Eur J Drug Metab Pharmacokinet. 1993 Jul-Sep;18(3):265-72. doi: 10.1007/BF03188807.
A pharmacokinetic study with 30 mg propiverine p.o. was performed in healthy volunteers (10 males, 6 females, age 36-56 years, body weight 55-100 kg, body height 162-184 cm, Broca index 0.96-1.19). 8 of them were poor and 8 extensive metabolizers of the debrisoquine type hydroxylation polymorphism. The total anticholinergic activity of the parent compound and active metabolites was measured with a radioreceptor assay calibrated with the metabolite M2. The affinity of this metabolite to the muscarinic receptors was similar to that of atropine. The urinary excretion of 3 major metabolites was determined with TLC and densitometry. Arterial blood pressure, heart rate, diameter of pupils, accommodation and parotic salivary flow were also measured. The concentrations of anticholinergic equivalents of propiverine were below 1 ng/ml of M2. 1.4-6.0% of the dose were excreted as N-oxidized metabolites into the urine. The poor and extensive metabolizers of debrisoquine did not differ significantly with regard to the concentration time behaviour of the active drug components, pattern of major metabolites, adverse drug reactions or any pharmacodynamic parameters measured.

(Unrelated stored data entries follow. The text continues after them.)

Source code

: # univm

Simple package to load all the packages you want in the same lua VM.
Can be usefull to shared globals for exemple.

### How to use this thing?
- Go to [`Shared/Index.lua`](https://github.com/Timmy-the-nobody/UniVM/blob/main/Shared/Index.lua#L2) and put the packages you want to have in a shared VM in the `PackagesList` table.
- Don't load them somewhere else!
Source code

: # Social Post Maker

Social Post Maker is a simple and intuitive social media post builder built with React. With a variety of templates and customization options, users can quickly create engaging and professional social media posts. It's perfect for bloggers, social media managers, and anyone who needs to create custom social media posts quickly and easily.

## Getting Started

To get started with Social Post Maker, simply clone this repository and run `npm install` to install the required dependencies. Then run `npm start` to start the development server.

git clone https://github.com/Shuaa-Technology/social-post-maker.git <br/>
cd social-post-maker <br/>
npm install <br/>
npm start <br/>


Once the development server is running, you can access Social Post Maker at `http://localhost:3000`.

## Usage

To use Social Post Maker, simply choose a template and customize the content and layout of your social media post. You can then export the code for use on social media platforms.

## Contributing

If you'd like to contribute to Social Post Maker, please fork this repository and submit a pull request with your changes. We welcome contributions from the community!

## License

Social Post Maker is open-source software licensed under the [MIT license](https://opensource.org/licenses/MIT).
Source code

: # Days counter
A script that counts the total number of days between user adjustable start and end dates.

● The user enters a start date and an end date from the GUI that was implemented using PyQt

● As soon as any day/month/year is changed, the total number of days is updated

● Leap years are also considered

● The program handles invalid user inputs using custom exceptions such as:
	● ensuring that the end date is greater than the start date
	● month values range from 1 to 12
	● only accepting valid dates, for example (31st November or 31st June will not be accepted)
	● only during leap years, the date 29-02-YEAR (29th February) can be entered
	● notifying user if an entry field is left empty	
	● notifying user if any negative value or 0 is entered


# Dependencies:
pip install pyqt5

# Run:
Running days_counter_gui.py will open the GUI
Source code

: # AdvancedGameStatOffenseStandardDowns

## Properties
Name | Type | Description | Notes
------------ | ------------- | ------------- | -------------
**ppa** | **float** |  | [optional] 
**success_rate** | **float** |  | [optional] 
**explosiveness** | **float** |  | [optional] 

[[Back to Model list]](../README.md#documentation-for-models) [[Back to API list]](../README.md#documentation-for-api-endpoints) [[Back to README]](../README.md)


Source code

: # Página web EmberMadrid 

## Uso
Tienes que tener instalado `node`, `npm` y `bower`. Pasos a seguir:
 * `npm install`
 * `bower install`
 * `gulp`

在健康志愿者(10名男性,6名女性,年龄36 - 56岁,体重55 - 100 kg,身高162 - 184 cm,布罗卡指数0.96 - 1.19)中进行了一项口服30 mg丙哌维林的药代动力学研究。其中8人是异喹胍型羟基化多态性的慢代谢者,8人是快代谢者。用经代谢物M2校准的放射受体分析法测定母体化合物和活性代谢物的总抗胆碱能活性。该代谢物对毒蕈碱受体的亲和力与阿托品相似。用薄层色谱法和密度测定法测定3种主要代谢物的尿排泄量。还测量了动脉血压、心率、瞳孔直径、调节功能和腮腺唾液流量。丙哌维林的抗胆碱能等效物浓度低于1 ng/ml的M2。1.4 - 6.0%的剂量以N - 氧化代谢物的形式排泄到尿液中。异喹胍的慢代谢者和快代谢者在活性药物成分的浓度 - 时间行为、主要代谢物模式、药物不良反应或任何测量的药效学参数方面没有显著差异。